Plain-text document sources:

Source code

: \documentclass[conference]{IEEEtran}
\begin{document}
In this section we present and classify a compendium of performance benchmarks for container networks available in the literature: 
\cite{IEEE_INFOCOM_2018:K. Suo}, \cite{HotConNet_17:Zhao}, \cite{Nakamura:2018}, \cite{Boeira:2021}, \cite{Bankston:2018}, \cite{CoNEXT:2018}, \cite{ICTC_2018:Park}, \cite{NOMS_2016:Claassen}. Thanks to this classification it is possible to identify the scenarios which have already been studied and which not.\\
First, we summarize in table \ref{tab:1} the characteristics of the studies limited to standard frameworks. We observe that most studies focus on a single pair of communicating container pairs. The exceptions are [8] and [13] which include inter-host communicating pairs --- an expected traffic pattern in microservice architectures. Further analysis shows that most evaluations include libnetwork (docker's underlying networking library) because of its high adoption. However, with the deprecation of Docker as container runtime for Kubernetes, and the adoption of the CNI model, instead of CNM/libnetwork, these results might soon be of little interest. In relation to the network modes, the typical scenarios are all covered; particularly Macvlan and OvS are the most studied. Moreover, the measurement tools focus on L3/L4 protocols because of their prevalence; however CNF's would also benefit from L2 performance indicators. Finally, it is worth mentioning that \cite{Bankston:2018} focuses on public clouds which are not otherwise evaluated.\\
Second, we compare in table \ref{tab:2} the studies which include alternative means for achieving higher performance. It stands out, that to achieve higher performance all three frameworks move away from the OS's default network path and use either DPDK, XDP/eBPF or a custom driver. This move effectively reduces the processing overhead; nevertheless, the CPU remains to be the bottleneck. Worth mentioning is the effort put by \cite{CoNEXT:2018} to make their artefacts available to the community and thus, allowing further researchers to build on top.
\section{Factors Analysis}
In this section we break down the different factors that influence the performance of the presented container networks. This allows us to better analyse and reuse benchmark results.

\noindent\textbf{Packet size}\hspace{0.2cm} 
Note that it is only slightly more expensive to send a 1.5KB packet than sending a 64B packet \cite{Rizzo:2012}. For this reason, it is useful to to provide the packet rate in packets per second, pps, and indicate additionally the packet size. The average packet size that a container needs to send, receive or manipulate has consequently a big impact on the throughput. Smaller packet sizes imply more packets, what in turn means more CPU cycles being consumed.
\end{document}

What the task asks:
Return each line of the entries that holds the string "section".

Result for this exercise:
In this section we present and classify a compendium of performance benchmarks for container networks available in the literature: 
\section{Factors Analysis}
In this section we break down the different factors that influence the performance of the presented container networks. This allows us to better analyse and reuse benchmark results.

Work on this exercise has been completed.